Jeremy Friesen has some thoughts on what hopes and expects is his last text editor: Emacs. He’s been using Emacs only since 2020 so he probably can’t yet be described as a journeyman Emacs user but he is an experienced developer and knows about editors and what makes a good one.
Along the way, he tried JEdit, Textmate, Sublime Text, Atom, Vim, and VS Code but none of them worked for him. Emacs, of course, is famously flexible so he was able to make it fit his workflow rather than the other way around.

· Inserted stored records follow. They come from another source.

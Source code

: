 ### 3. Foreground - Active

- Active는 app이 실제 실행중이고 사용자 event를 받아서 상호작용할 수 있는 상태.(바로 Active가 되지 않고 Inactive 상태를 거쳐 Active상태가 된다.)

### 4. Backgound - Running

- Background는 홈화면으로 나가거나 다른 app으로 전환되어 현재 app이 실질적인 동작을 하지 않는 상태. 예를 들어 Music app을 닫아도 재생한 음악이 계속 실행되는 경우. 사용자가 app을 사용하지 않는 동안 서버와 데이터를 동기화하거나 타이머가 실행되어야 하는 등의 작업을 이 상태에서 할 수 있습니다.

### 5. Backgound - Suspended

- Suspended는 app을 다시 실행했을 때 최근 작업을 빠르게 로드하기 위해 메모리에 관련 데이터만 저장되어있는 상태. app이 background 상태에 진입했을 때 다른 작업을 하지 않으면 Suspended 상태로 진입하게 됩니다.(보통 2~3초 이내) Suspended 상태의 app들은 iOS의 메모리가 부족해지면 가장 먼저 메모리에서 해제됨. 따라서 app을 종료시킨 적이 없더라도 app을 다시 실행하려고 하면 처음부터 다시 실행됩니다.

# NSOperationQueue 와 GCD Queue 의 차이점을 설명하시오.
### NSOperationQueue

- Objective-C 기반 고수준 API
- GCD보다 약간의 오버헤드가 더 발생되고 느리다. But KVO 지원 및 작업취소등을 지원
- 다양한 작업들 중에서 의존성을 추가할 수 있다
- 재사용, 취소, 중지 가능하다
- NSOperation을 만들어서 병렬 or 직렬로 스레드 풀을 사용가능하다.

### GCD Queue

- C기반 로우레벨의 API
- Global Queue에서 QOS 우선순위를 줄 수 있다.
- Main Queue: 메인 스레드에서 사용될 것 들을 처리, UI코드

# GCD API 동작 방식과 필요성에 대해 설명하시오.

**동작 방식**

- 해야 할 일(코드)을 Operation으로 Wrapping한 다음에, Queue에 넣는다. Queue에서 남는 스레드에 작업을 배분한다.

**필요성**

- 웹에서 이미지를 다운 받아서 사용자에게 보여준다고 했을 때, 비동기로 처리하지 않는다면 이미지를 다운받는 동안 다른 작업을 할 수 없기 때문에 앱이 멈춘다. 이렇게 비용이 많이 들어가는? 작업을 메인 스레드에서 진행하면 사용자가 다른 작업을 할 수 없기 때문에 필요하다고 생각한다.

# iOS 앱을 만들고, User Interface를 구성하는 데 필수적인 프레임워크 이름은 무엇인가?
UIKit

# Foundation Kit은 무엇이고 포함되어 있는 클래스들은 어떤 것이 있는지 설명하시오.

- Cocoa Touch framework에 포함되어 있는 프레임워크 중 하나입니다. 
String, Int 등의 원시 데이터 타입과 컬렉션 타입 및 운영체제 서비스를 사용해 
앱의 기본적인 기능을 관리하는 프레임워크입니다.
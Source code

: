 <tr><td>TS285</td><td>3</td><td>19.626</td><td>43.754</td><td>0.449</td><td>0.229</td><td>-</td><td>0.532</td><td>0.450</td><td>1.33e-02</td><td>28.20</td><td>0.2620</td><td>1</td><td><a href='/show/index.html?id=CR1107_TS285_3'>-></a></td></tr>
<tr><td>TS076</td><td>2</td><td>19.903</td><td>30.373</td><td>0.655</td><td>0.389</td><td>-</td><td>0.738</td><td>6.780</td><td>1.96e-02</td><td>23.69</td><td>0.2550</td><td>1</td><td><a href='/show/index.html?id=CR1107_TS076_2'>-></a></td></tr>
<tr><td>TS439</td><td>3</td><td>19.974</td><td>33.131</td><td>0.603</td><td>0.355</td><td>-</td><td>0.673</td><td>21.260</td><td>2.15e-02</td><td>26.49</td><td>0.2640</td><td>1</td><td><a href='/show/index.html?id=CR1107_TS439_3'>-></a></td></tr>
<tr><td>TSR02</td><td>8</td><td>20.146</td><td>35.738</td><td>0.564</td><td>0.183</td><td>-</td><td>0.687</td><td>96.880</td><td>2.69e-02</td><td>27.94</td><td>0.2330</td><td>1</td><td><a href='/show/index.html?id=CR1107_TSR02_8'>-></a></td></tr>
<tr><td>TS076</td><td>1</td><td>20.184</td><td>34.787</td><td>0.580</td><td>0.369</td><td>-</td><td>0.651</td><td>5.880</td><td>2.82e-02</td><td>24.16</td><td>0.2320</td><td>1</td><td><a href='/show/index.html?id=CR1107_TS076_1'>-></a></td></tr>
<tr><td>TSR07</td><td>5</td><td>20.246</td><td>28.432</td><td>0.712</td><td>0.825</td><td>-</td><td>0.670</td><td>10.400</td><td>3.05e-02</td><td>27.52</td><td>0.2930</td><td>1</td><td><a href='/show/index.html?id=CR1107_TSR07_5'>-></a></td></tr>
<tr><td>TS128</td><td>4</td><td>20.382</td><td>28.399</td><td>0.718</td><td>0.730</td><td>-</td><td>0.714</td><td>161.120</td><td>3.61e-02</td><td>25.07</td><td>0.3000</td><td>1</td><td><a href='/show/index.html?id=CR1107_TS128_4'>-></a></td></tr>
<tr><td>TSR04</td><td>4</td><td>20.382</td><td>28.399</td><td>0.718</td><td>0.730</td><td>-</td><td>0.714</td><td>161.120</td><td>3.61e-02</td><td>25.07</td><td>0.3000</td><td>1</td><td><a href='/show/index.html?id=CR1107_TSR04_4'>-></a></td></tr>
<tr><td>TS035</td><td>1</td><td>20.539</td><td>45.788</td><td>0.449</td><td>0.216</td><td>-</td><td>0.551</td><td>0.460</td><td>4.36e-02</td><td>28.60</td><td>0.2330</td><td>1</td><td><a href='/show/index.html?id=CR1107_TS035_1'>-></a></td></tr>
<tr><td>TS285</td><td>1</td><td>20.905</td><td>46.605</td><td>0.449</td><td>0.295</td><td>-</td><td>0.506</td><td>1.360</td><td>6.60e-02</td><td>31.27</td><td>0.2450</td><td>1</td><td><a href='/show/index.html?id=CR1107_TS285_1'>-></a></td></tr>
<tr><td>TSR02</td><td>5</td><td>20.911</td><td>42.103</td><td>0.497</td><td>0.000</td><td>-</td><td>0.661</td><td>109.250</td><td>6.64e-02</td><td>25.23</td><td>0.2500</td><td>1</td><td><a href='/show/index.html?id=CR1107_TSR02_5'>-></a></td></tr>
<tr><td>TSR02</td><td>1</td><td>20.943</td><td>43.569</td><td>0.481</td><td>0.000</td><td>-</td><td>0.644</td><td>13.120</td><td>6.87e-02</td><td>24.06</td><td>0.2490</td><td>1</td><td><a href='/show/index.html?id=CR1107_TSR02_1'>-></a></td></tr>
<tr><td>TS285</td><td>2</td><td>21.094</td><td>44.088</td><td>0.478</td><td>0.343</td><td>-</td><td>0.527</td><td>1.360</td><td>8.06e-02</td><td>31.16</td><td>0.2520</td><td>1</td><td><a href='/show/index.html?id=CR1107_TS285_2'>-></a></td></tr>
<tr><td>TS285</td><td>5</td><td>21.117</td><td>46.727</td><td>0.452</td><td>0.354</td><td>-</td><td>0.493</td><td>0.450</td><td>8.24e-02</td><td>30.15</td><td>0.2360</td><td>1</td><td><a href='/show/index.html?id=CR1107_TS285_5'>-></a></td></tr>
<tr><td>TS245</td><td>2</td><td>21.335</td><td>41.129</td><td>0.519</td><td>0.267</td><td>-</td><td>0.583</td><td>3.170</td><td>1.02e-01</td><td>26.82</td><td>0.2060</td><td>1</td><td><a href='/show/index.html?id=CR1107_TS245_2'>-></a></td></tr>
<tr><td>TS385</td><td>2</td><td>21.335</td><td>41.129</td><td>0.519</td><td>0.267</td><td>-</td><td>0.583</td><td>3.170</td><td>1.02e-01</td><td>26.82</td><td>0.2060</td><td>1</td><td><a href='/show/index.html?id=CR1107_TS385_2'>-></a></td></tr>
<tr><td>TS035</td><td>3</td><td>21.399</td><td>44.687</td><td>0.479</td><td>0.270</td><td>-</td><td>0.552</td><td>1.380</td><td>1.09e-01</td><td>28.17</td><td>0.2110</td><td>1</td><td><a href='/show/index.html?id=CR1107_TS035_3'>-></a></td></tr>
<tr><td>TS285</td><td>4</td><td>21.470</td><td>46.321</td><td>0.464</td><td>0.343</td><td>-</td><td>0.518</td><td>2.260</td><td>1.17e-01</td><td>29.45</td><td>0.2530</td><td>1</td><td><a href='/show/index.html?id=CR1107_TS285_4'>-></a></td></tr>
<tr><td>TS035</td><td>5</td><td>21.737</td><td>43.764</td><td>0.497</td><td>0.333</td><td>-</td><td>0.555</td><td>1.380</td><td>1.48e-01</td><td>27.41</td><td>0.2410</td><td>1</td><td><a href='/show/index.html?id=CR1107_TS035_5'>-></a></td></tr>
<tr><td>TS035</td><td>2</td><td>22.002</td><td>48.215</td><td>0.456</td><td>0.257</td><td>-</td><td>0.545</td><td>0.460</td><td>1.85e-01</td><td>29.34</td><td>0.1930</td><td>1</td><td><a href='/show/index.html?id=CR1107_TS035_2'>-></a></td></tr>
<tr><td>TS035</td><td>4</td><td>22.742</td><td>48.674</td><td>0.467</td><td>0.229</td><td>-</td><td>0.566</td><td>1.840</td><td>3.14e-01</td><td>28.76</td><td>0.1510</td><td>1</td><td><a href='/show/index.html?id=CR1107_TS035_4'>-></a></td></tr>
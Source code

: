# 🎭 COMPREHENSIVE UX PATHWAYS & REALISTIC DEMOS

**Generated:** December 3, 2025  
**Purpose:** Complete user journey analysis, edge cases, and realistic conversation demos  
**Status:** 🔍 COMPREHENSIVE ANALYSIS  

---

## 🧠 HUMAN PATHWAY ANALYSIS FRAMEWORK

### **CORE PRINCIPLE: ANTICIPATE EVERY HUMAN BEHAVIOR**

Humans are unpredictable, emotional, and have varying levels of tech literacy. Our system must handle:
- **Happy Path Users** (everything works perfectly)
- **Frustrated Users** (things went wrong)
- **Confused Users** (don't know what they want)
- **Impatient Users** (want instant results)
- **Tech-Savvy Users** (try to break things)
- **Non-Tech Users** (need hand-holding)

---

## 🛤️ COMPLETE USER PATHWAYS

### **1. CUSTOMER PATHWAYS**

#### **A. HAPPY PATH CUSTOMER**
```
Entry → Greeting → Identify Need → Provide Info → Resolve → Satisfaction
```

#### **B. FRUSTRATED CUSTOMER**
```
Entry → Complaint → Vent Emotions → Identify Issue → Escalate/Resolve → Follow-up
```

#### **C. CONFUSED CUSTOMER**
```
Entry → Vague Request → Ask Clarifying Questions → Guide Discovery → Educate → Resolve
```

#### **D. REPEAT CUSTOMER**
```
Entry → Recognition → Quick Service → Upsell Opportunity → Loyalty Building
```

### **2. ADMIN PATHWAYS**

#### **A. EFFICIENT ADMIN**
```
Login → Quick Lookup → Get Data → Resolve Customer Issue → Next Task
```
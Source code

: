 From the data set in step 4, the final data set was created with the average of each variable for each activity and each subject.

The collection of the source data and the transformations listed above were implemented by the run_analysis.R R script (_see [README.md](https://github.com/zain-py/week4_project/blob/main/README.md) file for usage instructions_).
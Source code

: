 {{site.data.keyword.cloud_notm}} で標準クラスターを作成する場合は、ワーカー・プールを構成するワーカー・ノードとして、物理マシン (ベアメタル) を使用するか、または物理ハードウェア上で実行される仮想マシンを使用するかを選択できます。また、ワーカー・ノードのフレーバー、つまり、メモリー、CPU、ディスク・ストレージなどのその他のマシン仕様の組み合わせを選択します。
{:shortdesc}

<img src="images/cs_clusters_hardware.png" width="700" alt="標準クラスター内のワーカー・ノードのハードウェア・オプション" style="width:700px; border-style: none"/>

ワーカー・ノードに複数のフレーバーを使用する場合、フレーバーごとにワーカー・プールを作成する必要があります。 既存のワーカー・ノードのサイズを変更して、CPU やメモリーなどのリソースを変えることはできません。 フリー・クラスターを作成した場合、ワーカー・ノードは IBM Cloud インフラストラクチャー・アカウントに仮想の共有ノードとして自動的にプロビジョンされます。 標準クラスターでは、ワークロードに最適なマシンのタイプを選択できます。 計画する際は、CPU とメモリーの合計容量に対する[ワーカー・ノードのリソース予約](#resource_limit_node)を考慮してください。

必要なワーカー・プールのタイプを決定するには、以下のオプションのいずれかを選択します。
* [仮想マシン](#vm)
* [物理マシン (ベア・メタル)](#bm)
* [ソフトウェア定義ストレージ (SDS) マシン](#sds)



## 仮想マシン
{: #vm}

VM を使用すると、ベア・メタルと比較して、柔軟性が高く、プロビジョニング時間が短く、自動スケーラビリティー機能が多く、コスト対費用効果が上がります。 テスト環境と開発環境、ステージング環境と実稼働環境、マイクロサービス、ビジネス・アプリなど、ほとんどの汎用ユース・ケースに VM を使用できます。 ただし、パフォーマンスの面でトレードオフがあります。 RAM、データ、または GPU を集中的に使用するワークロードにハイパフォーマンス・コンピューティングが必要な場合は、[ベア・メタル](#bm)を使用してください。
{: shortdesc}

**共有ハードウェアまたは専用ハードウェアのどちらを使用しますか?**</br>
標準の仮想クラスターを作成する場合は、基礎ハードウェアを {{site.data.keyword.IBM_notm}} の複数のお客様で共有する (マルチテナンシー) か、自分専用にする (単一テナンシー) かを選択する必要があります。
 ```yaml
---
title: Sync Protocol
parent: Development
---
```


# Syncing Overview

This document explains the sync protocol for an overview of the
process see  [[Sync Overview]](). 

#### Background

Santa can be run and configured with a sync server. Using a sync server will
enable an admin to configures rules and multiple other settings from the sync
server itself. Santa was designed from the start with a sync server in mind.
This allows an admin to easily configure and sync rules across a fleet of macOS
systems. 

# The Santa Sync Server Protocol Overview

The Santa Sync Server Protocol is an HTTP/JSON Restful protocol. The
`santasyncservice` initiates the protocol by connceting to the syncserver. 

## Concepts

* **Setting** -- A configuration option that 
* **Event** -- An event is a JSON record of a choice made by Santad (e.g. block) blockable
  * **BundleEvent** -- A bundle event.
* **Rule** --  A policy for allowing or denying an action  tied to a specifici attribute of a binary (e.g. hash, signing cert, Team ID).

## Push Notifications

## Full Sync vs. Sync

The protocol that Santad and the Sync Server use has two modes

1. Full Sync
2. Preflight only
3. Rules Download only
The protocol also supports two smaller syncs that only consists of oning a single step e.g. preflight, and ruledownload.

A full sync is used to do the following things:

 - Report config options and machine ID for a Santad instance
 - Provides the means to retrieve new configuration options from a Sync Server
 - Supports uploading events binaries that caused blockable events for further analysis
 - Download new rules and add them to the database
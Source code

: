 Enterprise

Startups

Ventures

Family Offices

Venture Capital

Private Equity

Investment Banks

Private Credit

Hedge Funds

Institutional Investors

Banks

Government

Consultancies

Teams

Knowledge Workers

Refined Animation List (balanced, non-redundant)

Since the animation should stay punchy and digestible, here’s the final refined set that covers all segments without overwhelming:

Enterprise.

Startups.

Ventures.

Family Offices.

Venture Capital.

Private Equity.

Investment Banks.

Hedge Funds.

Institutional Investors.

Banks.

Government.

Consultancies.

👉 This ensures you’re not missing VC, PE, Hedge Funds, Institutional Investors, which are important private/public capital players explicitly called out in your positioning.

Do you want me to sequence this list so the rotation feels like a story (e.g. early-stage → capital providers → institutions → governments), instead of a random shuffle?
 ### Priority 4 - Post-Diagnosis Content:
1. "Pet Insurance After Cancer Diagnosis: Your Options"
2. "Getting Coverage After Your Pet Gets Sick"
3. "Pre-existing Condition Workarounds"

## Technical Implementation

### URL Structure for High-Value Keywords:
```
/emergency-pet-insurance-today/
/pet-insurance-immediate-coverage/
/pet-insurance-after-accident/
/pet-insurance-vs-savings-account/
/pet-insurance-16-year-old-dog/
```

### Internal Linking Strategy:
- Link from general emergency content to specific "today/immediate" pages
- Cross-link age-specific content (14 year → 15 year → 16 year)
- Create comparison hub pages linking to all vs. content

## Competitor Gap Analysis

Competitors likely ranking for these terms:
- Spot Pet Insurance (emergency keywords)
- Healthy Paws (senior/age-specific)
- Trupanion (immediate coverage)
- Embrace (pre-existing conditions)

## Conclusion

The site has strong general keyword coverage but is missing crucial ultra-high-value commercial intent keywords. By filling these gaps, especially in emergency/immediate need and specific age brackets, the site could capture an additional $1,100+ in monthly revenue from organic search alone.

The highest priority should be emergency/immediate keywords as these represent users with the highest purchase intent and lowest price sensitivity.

Friesen also reminds us—in the context of VS Code—of Microsoft’s longstanding policy of “embrace, extend, extinguish”. That’s the policy of embracing some open standard, extending it in proprietary ways, and when they reach critical mass, using their market dominance to destroy the open standard or software. That’s the same problem that I wrote about in Red Meat Friday: VS Code As A Venus Flytrap.
But VS Code is really beside the point. We Emacsers use Emacs because it’s the best editor for our workflows. We may feel sorry for VS Code users and fear that they’ll learn about Microsoft’s behavior the hard way but we don’t obsess about it anymore than we obsess about Nano.
Regardless, take a look at Friesen’s philosophical post on what makes a good editor and why Emacs satisfies his needs.